=== Section Start ===

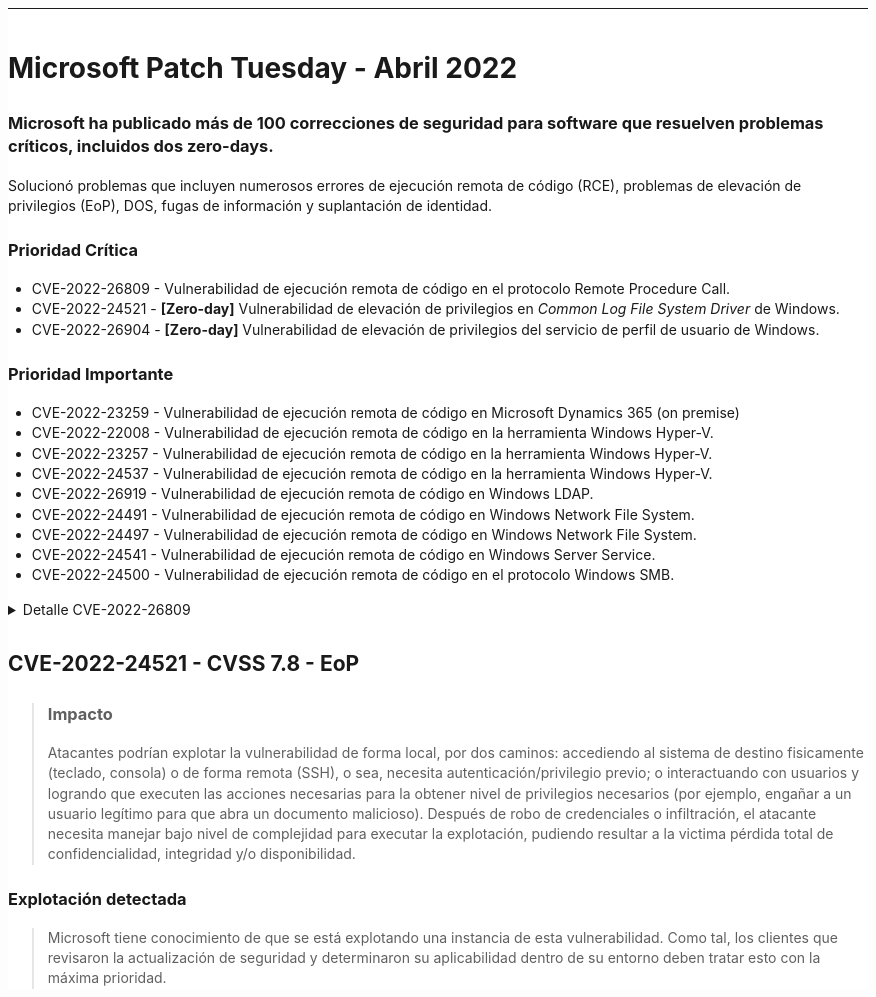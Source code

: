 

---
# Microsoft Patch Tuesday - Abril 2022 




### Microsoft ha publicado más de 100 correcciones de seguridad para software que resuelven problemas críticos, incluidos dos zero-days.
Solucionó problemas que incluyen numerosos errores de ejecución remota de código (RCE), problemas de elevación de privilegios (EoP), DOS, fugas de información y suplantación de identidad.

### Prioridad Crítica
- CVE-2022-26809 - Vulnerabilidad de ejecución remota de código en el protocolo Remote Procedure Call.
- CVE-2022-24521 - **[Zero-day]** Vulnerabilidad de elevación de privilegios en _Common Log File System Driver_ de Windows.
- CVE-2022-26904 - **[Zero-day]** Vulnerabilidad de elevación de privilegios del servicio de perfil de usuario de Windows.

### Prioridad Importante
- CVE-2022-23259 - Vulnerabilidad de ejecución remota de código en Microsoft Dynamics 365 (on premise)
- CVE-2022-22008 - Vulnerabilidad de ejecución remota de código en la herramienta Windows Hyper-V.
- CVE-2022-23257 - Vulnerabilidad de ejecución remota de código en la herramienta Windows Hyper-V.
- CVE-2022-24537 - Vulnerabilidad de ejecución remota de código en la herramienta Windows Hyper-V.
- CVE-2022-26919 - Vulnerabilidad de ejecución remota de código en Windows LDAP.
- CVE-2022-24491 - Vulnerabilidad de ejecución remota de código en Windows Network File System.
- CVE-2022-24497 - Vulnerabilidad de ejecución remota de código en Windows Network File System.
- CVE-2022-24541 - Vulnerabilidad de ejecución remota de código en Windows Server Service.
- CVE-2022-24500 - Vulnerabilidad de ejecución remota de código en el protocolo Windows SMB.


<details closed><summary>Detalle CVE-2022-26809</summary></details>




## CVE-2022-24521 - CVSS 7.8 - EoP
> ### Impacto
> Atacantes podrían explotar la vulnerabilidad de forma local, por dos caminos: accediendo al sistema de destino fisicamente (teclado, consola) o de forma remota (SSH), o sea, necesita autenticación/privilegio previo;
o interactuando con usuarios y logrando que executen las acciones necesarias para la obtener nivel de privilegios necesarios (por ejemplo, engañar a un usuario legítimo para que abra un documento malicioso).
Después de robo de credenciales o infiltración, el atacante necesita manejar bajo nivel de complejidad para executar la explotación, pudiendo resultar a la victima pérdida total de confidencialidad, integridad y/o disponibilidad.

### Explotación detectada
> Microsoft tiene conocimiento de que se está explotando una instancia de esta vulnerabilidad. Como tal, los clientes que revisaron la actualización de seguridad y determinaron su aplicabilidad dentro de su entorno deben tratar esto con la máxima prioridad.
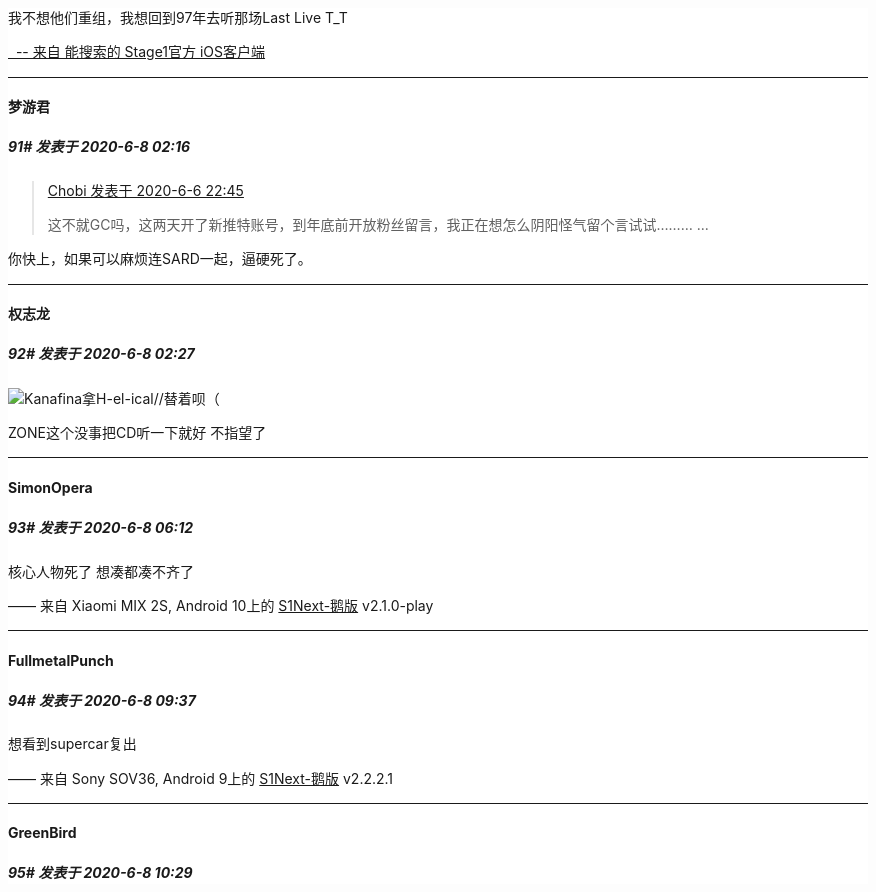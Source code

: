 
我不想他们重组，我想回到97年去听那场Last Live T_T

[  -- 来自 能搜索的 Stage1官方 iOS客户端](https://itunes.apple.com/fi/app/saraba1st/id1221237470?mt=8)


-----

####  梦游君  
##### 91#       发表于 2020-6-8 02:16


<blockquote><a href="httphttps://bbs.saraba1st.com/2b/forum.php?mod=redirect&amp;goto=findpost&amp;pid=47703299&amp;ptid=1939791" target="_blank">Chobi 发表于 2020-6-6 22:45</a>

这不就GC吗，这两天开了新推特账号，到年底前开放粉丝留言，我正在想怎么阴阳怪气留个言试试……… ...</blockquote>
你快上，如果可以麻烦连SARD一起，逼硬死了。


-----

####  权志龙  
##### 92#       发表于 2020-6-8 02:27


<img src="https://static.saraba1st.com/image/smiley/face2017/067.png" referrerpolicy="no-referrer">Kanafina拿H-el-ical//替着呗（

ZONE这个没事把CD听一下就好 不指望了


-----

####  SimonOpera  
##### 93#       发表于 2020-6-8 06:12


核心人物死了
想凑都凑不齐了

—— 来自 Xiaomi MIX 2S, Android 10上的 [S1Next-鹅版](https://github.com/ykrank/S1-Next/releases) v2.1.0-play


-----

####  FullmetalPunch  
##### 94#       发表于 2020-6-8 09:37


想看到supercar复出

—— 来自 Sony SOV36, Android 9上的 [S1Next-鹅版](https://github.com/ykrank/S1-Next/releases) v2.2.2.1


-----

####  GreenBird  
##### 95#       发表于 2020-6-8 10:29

=== Section End ===
=== Section Start ===

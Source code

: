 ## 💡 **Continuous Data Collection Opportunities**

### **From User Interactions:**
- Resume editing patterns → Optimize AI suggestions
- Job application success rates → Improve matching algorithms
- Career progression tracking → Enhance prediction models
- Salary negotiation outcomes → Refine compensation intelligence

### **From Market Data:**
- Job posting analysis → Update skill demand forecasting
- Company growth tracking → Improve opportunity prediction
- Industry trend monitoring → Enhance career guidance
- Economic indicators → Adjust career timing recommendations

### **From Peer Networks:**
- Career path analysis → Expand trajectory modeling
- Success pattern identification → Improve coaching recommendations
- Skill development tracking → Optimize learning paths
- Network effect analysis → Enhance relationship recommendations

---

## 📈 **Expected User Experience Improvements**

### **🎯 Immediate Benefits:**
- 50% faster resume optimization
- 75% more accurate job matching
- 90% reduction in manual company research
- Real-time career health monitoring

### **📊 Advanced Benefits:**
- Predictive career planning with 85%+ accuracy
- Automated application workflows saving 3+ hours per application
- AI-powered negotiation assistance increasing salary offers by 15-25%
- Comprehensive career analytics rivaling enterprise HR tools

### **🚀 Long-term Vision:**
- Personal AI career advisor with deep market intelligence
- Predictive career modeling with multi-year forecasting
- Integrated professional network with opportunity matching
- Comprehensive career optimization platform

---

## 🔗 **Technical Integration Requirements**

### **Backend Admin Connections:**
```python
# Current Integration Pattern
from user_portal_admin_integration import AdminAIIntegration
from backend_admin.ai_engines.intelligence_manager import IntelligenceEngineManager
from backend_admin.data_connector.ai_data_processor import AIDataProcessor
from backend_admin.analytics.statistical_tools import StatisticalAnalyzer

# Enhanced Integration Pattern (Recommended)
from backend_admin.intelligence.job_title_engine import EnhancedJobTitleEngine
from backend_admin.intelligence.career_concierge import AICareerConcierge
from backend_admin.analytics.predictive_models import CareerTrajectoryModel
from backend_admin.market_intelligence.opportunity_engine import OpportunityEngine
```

=== Section End ===

[REQUIRED WORK]: Going through the data above, return each line with the word "para".

[RESULT FOR THIS TASK]:
### Microsoft ha publicado más de 100 correcciones de seguridad para software que resuelven problemas críticos, incluidos dos zero-days.
o interactuando con usuarios y logrando que executen las acciones necesarias para la obtener nivel de privilegios necesarios (por ejemplo, engañar a un usuario legítimo para que abra un documento malicioso).
Después de robo de credenciales o infiltración, el atacante necesita manejar bajo nivel de complejidad para executar la explotación, pudiendo resultar a la victima pérdida total de confidencialidad, integridad y/o disponibilidad.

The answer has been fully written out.